** Records shown follows **
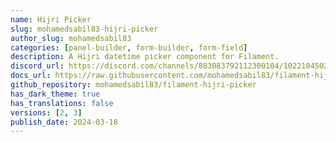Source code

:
 ```yaml
---
name: Hijri Picker
slug: mohamedsabil83-hijri-picker
author_slug: mohamedsabil83
categories: [panel-builder, form-builder, form-field]
description: A Hijri datetime picker component for Filament.
discord_url: https://discord.com/channels/883083792112300104/1022104502750416906
docs_url: https://raw.githubusercontent.com/mohamedsabil83/filament-hijri-picker/1.x/README.md
github_repository: mohamedsabil83/filament-hijri-picker
has_dark_theme: true
has_translations: false
versions: [2, 3]
publish_date: 2024-03-18
---
```

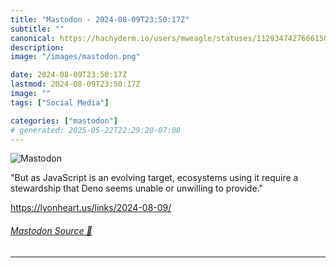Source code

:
 ```yaml
---
title: "Mastodon - 2024-08-09T23:50:17Z"
subtitle: ""
canonical: https://hachyderm.io/users/mweagle/statuses/112934742766615069
description:
image: "/images/mastodon.png"

date: 2024-08-09T23:50:17Z
lastmod: 2024-08-09T23:50:17Z
image: ""
tags: ["Social Media"]

categories: ["mastodon"]
# generated: 2025-05-22T22:29:20-07:00
---
```

![Mastodon](/images/mastodon.png)

<p>&quot;But as JavaScript is an evolving target, ecosystems using it require a stewardship that Deno seems unable or unwilling to provide.&quot;</p><p><a href="https://lyonheart.us/links/2024-08-09/" target="_blank" rel="nofollow noopener noreferrer" translate="no"><span class="invisible">https://</span><span class="">lyonheart.us/links/2024-08-09/</span><span class="invisible"></span></a></p>


###### [Mastodon Source 🐘](https://hachyderm.io/@mweagle/112934742766615069)

___
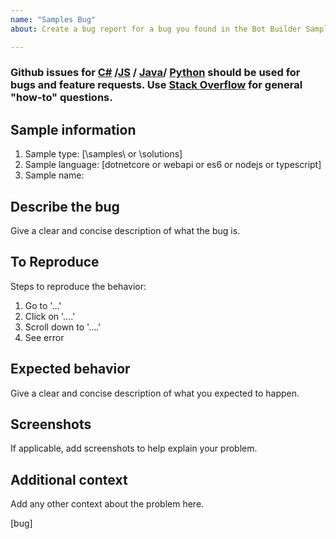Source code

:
 ```yaml
---
name: "Samples Bug"
about: Create a bug report for a bug you found in the Bot Builder Samples

---
```


### Github issues for [C#](https://github.com/Microsoft/botbuilder-dotnet/issues) /[JS](https://github.com/Microsoft/botbuilder-js/issues) / [Java](https://github.com/Microsoft/botbuilder-java/issues)/ [Python](https://github.com/Microsoft/botbuilder-python/issues) should be used for bugs and feature requests. Use [Stack Overflow](https://stackoverflow.com/questions/tagged/botframework) for general "how-to" questions. 

## Sample information
1. Sample type: [\samples\ or \solutions\]
2. Sample language: [dotnetcore or webapi or es6 or nodejs or typescript]
3. Sample name: <Name of the sample>

## Describe the bug
Give a clear and concise description of what the bug is.

## To Reproduce
Steps to reproduce the behavior:
1. Go to '...'
2. Click on '....'
3. Scroll down to '....'
4. See error

## Expected behavior
Give a clear and concise description of what you expected to happen.

## Screenshots
If applicable, add screenshots to help explain your problem.

## Additional context
Add any other context about the problem here.

[bug]
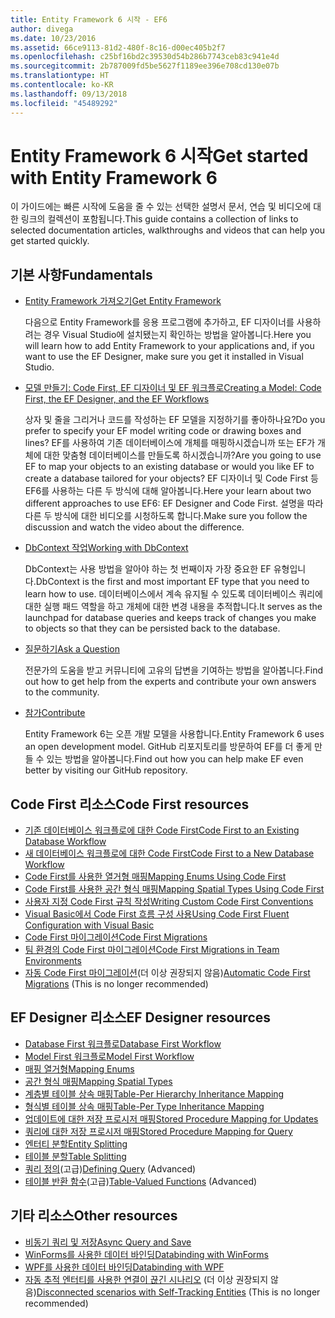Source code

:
 ```yaml
---
title: Entity Framework 6 시작 - EF6
author: divega
ms.date: 10/23/2016
ms.assetid: 66ce9113-81d2-480f-8c16-d00ec405b2f7
ms.openlocfilehash: c25bf16bd2c39530d54b286b7743ceb83c941e4d
ms.sourcegitcommit: 2b787009fd5be5627f1189ee396e708cd130e07b
ms.translationtype: HT
ms.contentlocale: ko-KR
ms.lasthandoff: 09/13/2018
ms.locfileid: "45489292"
---
```

# <a name="get-started-with-entity-framework-6"></a><span data-ttu-id="6e489-102">Entity Framework 6 시작</span><span class="sxs-lookup"><span data-stu-id="6e489-102">Get started with Entity Framework 6</span></span>

<span data-ttu-id="6e489-103">이 가이드에는 빠른 시작에 도움을 줄 수 있는 선택한 설명서 문서, 연습 및 비디오에 대한 링크의 컬렉션이 포함됩니다.</span><span class="sxs-lookup"><span data-stu-id="6e489-103">This guide contains a collection of links to selected documentation articles, walkthroughs and videos that can help you get started quickly.</span></span>

## <a name="fundamentals"></a><span data-ttu-id="6e489-104">기본 사항</span><span class="sxs-lookup"><span data-stu-id="6e489-104">Fundamentals</span></span>

* [<span data-ttu-id="6e489-105">Entity Framework 가져오기</span><span class="sxs-lookup"><span data-stu-id="6e489-105">Get Entity Framework</span></span>](~/ef6/fundamentals/install.md)

  <span data-ttu-id="6e489-106">다음으로 Entity Framework를 응용 프로그램에 추가하고, EF 디자이너를 사용하려는 경우 Visual Studio에 설치됐는지 확인하는 방법을 알아봅니다.</span><span class="sxs-lookup"><span data-stu-id="6e489-106">Here you will learn how to add Entity Framework to your applications and, if you want to use the EF Designer, make sure you get it installed in Visual Studio.</span></span>

* [<span data-ttu-id="6e489-107">모델 만들기: Code First, EF 디자이너 및 EF 워크플로</span><span class="sxs-lookup"><span data-stu-id="6e489-107">Creating a Model: Code First, the EF Designer, and the EF Workflows</span></span>](~/ef6/modeling/index.md)

  <span data-ttu-id="6e489-108">상자 및 줄을 그리거나 코드를 작성하는 EF 모델을 지정하기를 좋아하나요?</span><span class="sxs-lookup"><span data-stu-id="6e489-108">Do you prefer to specify your EF model writing code or drawing boxes and lines?</span></span>
<span data-ttu-id="6e489-109">EF를 사용하여 기존 데이터베이스에 개체를 매핑하시겠습니까 또는 EF가 개체에 대한 맞춤형 데이터베이스를 만들도록 하시겠습니까?</span><span class="sxs-lookup"><span data-stu-id="6e489-109">Are you going to use EF to map your objects to an existing database or would you like EF to create a database tailored for your objects?</span></span>
<span data-ttu-id="6e489-110">EF 디자이너 및 Code First 등 EF6를 사용하는 다른 두 방식에 대해 알아봅니다.</span><span class="sxs-lookup"><span data-stu-id="6e489-110">Here your learn about two different approaches to use EF6: EF Designer and Code First.</span></span>
<span data-ttu-id="6e489-111">설명을 따라 다른 두 방식에 대한 비디오를 시청하도록 합니다.</span><span class="sxs-lookup"><span data-stu-id="6e489-111">Make sure you follow the discussion and watch the video about the difference.</span></span>

* [<span data-ttu-id="6e489-112">DbContext 작업</span><span class="sxs-lookup"><span data-stu-id="6e489-112">Working with DbContext</span></span>](~/ef6/fundamentals/working-with-dbcontext.md)

  <span data-ttu-id="6e489-113">DbContext는 사용 방법을 알아야 하는 첫 번째이자 가장 중요한 EF 유형입니다.</span><span class="sxs-lookup"><span data-stu-id="6e489-113">DbContext is the first and most important EF type that you need to learn how to use.</span></span> <span data-ttu-id="6e489-114">데이터베이스에서 계속 유지될 수 있도록 데이터베이스 쿼리에 대한 실행 패드 역할을 하고 개체에 대한 변경 내용을 추적합니다.</span><span class="sxs-lookup"><span data-stu-id="6e489-114">It serves as the launchpad for database queries and keeps track of changes you make to objects so that they can be persisted back to the database.</span></span>

* [<span data-ttu-id="6e489-115">질문하기</span><span class="sxs-lookup"><span data-stu-id="6e489-115">Ask a Question</span></span>](~/ef6/resources/get-help.md)

  <span data-ttu-id="6e489-116">전문가의 도움을 받고 커뮤니티에 고유의 답변을 기여하는 방법을 알아봅니다.</span><span class="sxs-lookup"><span data-stu-id="6e489-116">Find out how to get help from the experts and contribute your own answers to the community.</span></span>

* [<span data-ttu-id="6e489-117">참가</span><span class="sxs-lookup"><span data-stu-id="6e489-117">Contribute</span></span>](http://github.com/aspnet/EntityFramework6/)

  <span data-ttu-id="6e489-118">Entity Framework 6는 오픈 개발 모델을 사용합니다.</span><span class="sxs-lookup"><span data-stu-id="6e489-118">Entity Framework 6 uses an open development model.</span></span> <span data-ttu-id="6e489-119">GitHub 리포지토리를 방문하여 EF를 더 좋게 만들 수 있는 방법을 알아봅니다.</span><span class="sxs-lookup"><span data-stu-id="6e489-119">Find out how you can help make EF even better by visiting our GitHub repository.</span></span>

## <a name="code-first-resources"></a><span data-ttu-id="6e489-120">Code First 리소스</span><span class="sxs-lookup"><span data-stu-id="6e489-120">Code First resources</span></span>

  - [<span data-ttu-id="6e489-121">기존 데이터베이스 워크플로에 대한 Code First</span><span class="sxs-lookup"><span data-stu-id="6e489-121">Code First to an Existing Database Workflow</span></span>](~/ef6/modeling/code-first/workflows/existing-database.md)
  - [<span data-ttu-id="6e489-122">새 데이터베이스 워크플로에 대한 Code First</span><span class="sxs-lookup"><span data-stu-id="6e489-122">Code First to a New Database Workflow</span></span>](~/ef6/modeling/code-first/workflows/new-database.md)
  - [<span data-ttu-id="6e489-123">Code First를 사용한 열거형 매핑</span><span class="sxs-lookup"><span data-stu-id="6e489-123">Mapping Enums Using Code First</span></span>](~/ef6/modeling/code-first/data-types/enums.md)
  - [<span data-ttu-id="6e489-124">Code First를 사용한 공간 형식 매핑</span><span class="sxs-lookup"><span data-stu-id="6e489-124">Mapping Spatial Types Using Code First</span></span>](~/ef6/modeling/code-first/data-types/spatial.md)
  - [<span data-ttu-id="6e489-125">사용자 지정 Code First 규칙 작성</span><span class="sxs-lookup"><span data-stu-id="6e489-125">Writing Custom Code First Conventions</span></span>](~/ef6/modeling/code-first/conventions/custom.md)
  - [<span data-ttu-id="6e489-126">Visual Basic에서 Code First 흐름 구성 사용</span><span class="sxs-lookup"><span data-stu-id="6e489-126">Using Code First Fluent Configuration with Visual Basic</span></span>](~/ef6/modeling/code-first/fluent/vb.md)
  - [<span data-ttu-id="6e489-127">Code First 마이그레이션</span><span class="sxs-lookup"><span data-stu-id="6e489-127">Code First Migrations</span></span>](~/ef6/modeling/code-first/migrations/index.md)
  - [<span data-ttu-id="6e489-128">팀 환경의 Code First 마이그레이션</span><span class="sxs-lookup"><span data-stu-id="6e489-128">Code First Migrations in Team Environments</span></span>](~/ef6/modeling/code-first/migrations/teams.md)
  - <span data-ttu-id="6e489-129">[자동 Code First 마이그레이션](~/ef6/modeling/code-first/migrations/automatic.md)(더 이상 권장되지 않음)</span><span class="sxs-lookup"><span data-stu-id="6e489-129">[Automatic Code First Migrations](~/ef6/modeling/code-first/migrations/automatic.md) (This is no longer recommended)</span></span>

## <a name="ef-designer-resources"></a><span data-ttu-id="6e489-130">EF Designer 리소스</span><span class="sxs-lookup"><span data-stu-id="6e489-130">EF Designer resources</span></span>
  - [<span data-ttu-id="6e489-131">Database First 워크플로</span><span class="sxs-lookup"><span data-stu-id="6e489-131">Database First Workflow</span></span>](~/ef6/modeling/designer/workflows/database-first.md)
  - [<span data-ttu-id="6e489-132">Model First 워크플로</span><span class="sxs-lookup"><span data-stu-id="6e489-132">Model First Workflow</span></span>](~/ef6/modeling/designer/workflows/model-first.md)
  - [<span data-ttu-id="6e489-133">매핑 열거형</span><span class="sxs-lookup"><span data-stu-id="6e489-133">Mapping Enums</span></span>](~/ef6/modeling/designer/data-types/enums.md)
  - [<span data-ttu-id="6e489-134">공간 형식 매핑</span><span class="sxs-lookup"><span data-stu-id="6e489-134">Mapping Spatial Types</span></span>](~/ef6/modeling/designer/data-types/spatial.md)
  - [<span data-ttu-id="6e489-135">계층별 테이블 상속 매핑</span><span class="sxs-lookup"><span data-stu-id="6e489-135">Table-Per Hierarchy Inheritance Mapping</span></span>](~/ef6/modeling/designer/inheritance/tph.md)
  - [<span data-ttu-id="6e489-136">형식별 테이블 상속 매핑</span><span class="sxs-lookup"><span data-stu-id="6e489-136">Table-Per Type Inheritance Mapping</span></span>](~/ef6/modeling/designer/inheritance/tpt.md)
  - [<span data-ttu-id="6e489-137">업데이트에 대한 저장 프로시저 매핑</span><span class="sxs-lookup"><span data-stu-id="6e489-137">Stored Procedure Mapping for Updates</span></span>](~/ef6/modeling/designer/stored-procedures/cud.md)
  - [<span data-ttu-id="6e489-138">쿼리에 대한 저장 프로시저 매핑</span><span class="sxs-lookup"><span data-stu-id="6e489-138">Stored Procedure Mapping for Query</span></span>](~/ef6/modeling/designer/stored-procedures/query.md)
  - [<span data-ttu-id="6e489-139">엔터티 분할</span><span class="sxs-lookup"><span data-stu-id="6e489-139">Entity Splitting</span></span>](~/ef6/modeling/designer/entity-splitting.md)
  - [<span data-ttu-id="6e489-140">테이블 분할</span><span class="sxs-lookup"><span data-stu-id="6e489-140">Table Splitting</span></span>](~/ef6/modeling/designer/table-splitting.md)
  - <span data-ttu-id="6e489-141">[쿼리 정의](~/ef6/modeling/designer/advanced/defining-query.md)(고급)</span><span class="sxs-lookup"><span data-stu-id="6e489-141">[Defining Query](~/ef6/modeling/designer/advanced/defining-query.md) (Advanced)</span></span>
  - <span data-ttu-id="6e489-142">[테이블 반환 함수](~/ef6/modeling/designer/advanced/tvfs.md)(고급)</span><span class="sxs-lookup"><span data-stu-id="6e489-142">[Table-Valued Functions](~/ef6/modeling/designer/advanced/tvfs.md) (Advanced)</span></span>

## <a name="other-resources"></a><span data-ttu-id="6e489-143">기타 리소스</span><span class="sxs-lookup"><span data-stu-id="6e489-143">Other resources</span></span>
  - [<span data-ttu-id="6e489-144">비동기 쿼리 및 저장</span><span class="sxs-lookup"><span data-stu-id="6e489-144">Async Query and Save</span></span>](~/ef6/fundamentals/async.md)
  - [<span data-ttu-id="6e489-145">WinForms를 사용한 데이터 바인딩</span><span class="sxs-lookup"><span data-stu-id="6e489-145">Databinding with WinForms</span></span>](~/ef6/fundamentals/databinding/winforms.md)
  - [<span data-ttu-id="6e489-146">WPF를 사용한 데이터 바인딩</span><span class="sxs-lookup"><span data-stu-id="6e489-146">Databinding with WPF</span></span>](~/ef6/fundamentals/databinding/wpf.md)
  - <span data-ttu-id="6e489-147">[자동 추적 엔터티를 사용한 연결이 끊긴 시나리오](~/ef6/fundamentals/disconnected-entities/self-tracking-entities/walkthrough.md) (더 이상 권장되지 않음)</span><span class="sxs-lookup"><span data-stu-id="6e489-147">[Disconnected scenarios with Self-Tracking Entities](~/ef6/fundamentals/disconnected-entities/self-tracking-entities/walkthrough.md) (This is no longer recommended)</span></span>
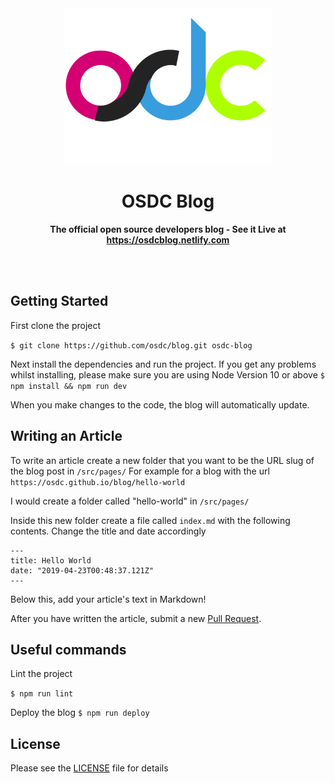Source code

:<div align="center">
	<img height="250" src="./src/components/osdc.png" alt="osdc logo">
	<h1><b>OSDC Blog</b></h1>
	<p><b>The official open source developers blog - See it Live at <a href="https://osdcblog.netlify.com">https://osdcblog.netlify.com</a></b></p>
	</br>
	</br>
</div>

## Getting Started
First clone the project

`$ git clone https://github.com/osdc/blog.git osdc-blog`

Next install the dependencies and run the project. If you get any problems whilst installing, please make sure you are using Node Version 10 or above
`$ npm install && npm run dev`

When you make changes to the code, the blog will automatically update.

## Writing an Article
To write an article create a new folder that you want to be the URL slug of the blog post in `/src/pages/`
For example for a blog with the url `https://osdc.github.io/blog/hello-world`

I would create a folder called "hello-world" in `/src/pages/`

Inside this new folder create a file called `index.md` with the following contents. Change the title and date accordingly

```
---
title: Hello World
date: "2019-04-23T00:48:37.121Z"
---
```

Below this, add your article's text in Markdown!

After you have written the article, submit a new [Pull Request](https://github.com/osdc/blog/pull/new/master).

## Useful commands

Lint the project

`$ npm run lint`


Deploy the blog
`$ npm run deploy`


## License
Please see the [LICENSE](LICENSE) file for details
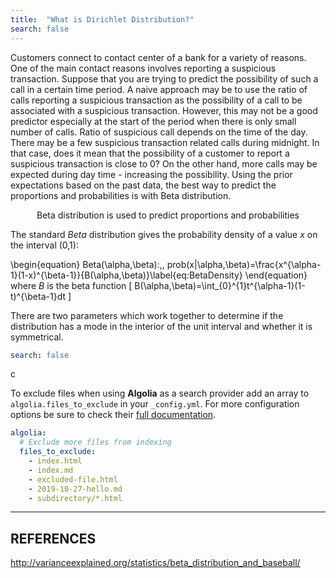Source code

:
 ```yaml
---
title:  "What is Dirichlet Distribution?"
search: false
---
```


Customers connect to contact center of a bank for a variety of reasons. 
One of the main contact reasons involves reporting a suspicious transaction. 
Suppose that you are trying to predict the possibility of such a call in a 
certain time period. A naive approach may be to use the ratio of calls reporting 
a suspicious transaction as the possibility of a call to be associated with 
a suspicious transaction. However, this may not be a good predictor especially 
at the start of the period when there is only small number of calls. Ratio of 
suspicious call depends on the time of the day. There may be a few suspicious 
transaction related calls during midnight. In that case, does it mean that 
the possibility of a customer to report a suspicious transaction is close to 0?
On the other hand, more calls may be expected during day time - increasing the 
possibility. Using the prior expectations based on the past data, the best way 
to predict the proportions and probabilities is with Beta distribution. 

<p style="text-align: center;">
Beta distribution is used to predict proportions and probabilities
</p>
 
 
 The standard $Beta$ distribution gives the probability density of
a value $x$ on the interval (0,1):
 
\begin{equation}
Beta(\alpha,\beta):\,\, prob(x|\alpha,\beta)=\frac{x^{\alpha-1}(1-x)^{\beta-1}}{B(\alpha,\beta)}\label{eq:BetaDensity}
\end{equation}
where $B$ is the beta function
\[
B(\alpha,\beta)=\int_{0}^{1}t^{\alpha-1}(1-t)^{\beta-1}dt
\]


 There are two parameters which work together to determine
if the distribution has a mode in the interior of the unit interval
and whether it is symmetrical.







```yaml
search: false
```

c

To exclude files when using **Algolia** as a search provider add an array to
 `algolia.files_to_exclude` in your `_config.yml`. For more configuration options be sure to check their [full documentation](https://community.algolia.com/jekyll-algolia/options.html).

```yaml
algolia:
  # Exclude more files from indexing
  files_to_exclude:
    - index.html
    - index.md
    - excluded-file.html
    - 2019-10-27-hello.md
    - subdirectory/*.html
```
---
REFERENCES
---

http://varianceexplained.org/statistics/beta_distribution_and_baseball/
** End of Records shown **
Work to complete: Within the material, find all lines that hold the word "images" and show them.

Exercise result:
image: "/images/mastodon.png"
![Mastodon](/images/mastodon.png)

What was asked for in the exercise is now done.